[Exercise data]
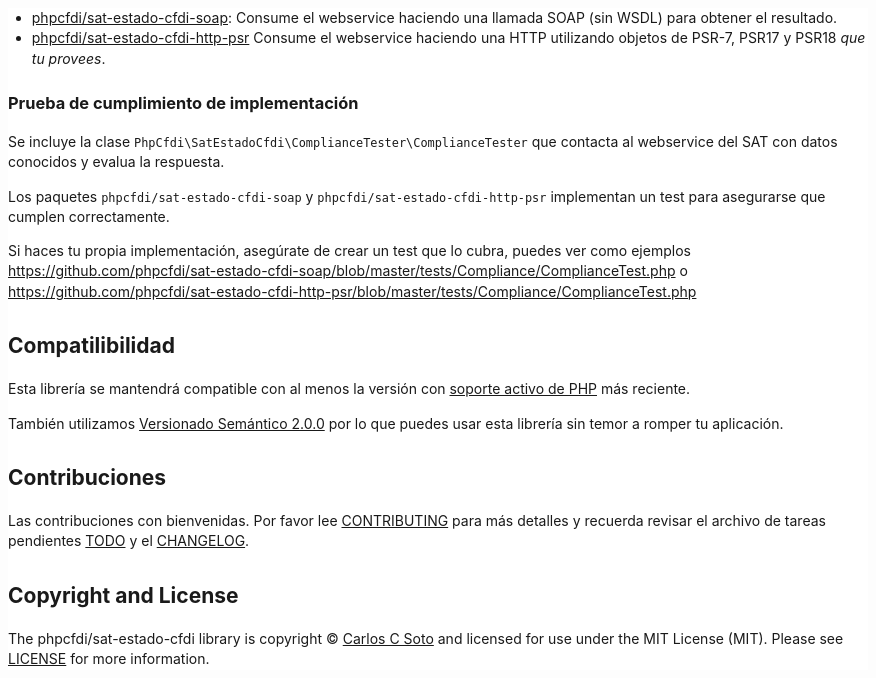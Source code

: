 - [phpcfdi/sat-estado-cfdi-soap](https://github.com/phpcfdi/sat-estado-cfdi-soap):
  Consume el webservice haciendo una llamada SOAP (sin WSDL) para obtener el resultado.
- [phpcfdi/sat-estado-cfdi-http-psr](https://github.com/phpcfdi/sat-estado-cfdi-http-psr)
  Consume el webservice haciendo una HTTP utilizando objetos de PSR-7, PSR17 y PSR18 *que tu provees*.

### Prueba de cumplimiento de implementación

Se incluye la clase `PhpCfdi\SatEstadoCfdi\ComplianceTester\ComplianceTester` que contacta al
webservice del SAT con datos conocidos y evalua la respuesta.

Los paquetes `phpcfdi/sat-estado-cfdi-soap` y `phpcfdi/sat-estado-cfdi-http-psr` implementan
un test para asegurarse que cumplen correctamente.

Si haces tu propia implementación, asegúrate de crear un test que lo cubra, puedes ver como ejemplos
<https://github.com/phpcfdi/sat-estado-cfdi-soap/blob/master/tests/Compliance/ComplianceTest.php> o
<https://github.com/phpcfdi/sat-estado-cfdi-http-psr/blob/master/tests/Compliance/ComplianceTest.php>


## Compatilibilidad

Esta librería se mantendrá compatible con al menos la versión con
[soporte activo de PHP](http://php.net/supported-versions.php) más reciente.

También utilizamos [Versionado Semántico 2.0.0](https://semver.org/lang/es/) por lo que puedes usar esta librería
sin temor a romper tu aplicación.


## Contribuciones

Las contribuciones con bienvenidas. Por favor lee [CONTRIBUTING][] para más detalles
y recuerda revisar el archivo de tareas pendientes [TODO][] y el [CHANGELOG][].


## Copyright and License

The phpcfdi/sat-estado-cfdi library is copyright © [Carlos C Soto](http://eclipxe.com.mx/)
and licensed for use under the MIT License (MIT). Please see [LICENSE][] for more information.


[contributing]: https://github.com/phpcfdi/sat-estado-cfdi/blob/master/CONTRIBUTING.md
[changelog]: https://github.com/phpcfdi/sat-estado-cfdi/blob/master/docs/CHANGELOG.md
[todo]: https://github.com/phpcfdi/sat-estado-cfdi/blob/master/docs/TODO.md

[source]: https://github.com/phpcfdi/sat-estado-cfdi
[release]: https://github.com/phpcfdi/sat-estado-cfdi/releases
[license]: https://github.com/phpcfdi/sat-estado-cfdi/blob/master/LICENSE
[build]: https://travis-ci.org/phpcfdi/sat-estado-cfdi?branch=master
[quality]: https://scrutinizer-ci.com/g/phpcfdi/sat-estado-cfdi/
[coverage]: https://scrutinizer-ci.com/g/phpcfdi/sat-estado-cfdi/code-structure/master/code-coverage
[downloads]: https://packagist.org/packages/phpcfdi/sat-estado-cfdi

[badge-source]: http://img.shields.io/badge/source-phpcfdi/sat--estado--cfdi-blue.svg?style=flat-square
[badge-release]: https://img.shields.io/github/release/phpcfdi/sat-estado-cfdi.svg?style=flat-square
[badge-license]: https://img.shields.io/badge/license-MIT-brightgreen.svg?style=flat-square
[badge-build]: https://img.shields.io/travis/phpcfdi/sat-estado-cfdi/master.svg?style=flat-square
[badge-quality]: https://img.shields.io/scrutinizer/g/phpcfdi/sat-estado-cfdi/master.svg?style=flat-square
[badge-coverage]: https://img.shields.io/scrutinizer/coverage/g/phpcfdi/sat-estado-cfdi/master.svg?style=flat-square
[badge-downloads]: https://img.shields.io/packagist/dt/phpcfdi/sat-estado-cfdi.svg?style=flat-square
[/Exercise data]
● Prompt:
Copy all lines of the preceding data that hold the word "librería".

● Problem solution:
Esta librería se mantendrá compatible con al menos la versión con
También utilizamos [Versionado Semántico 2.0.0](https://semver.org/lang/es/) por lo que puedes usar esta librería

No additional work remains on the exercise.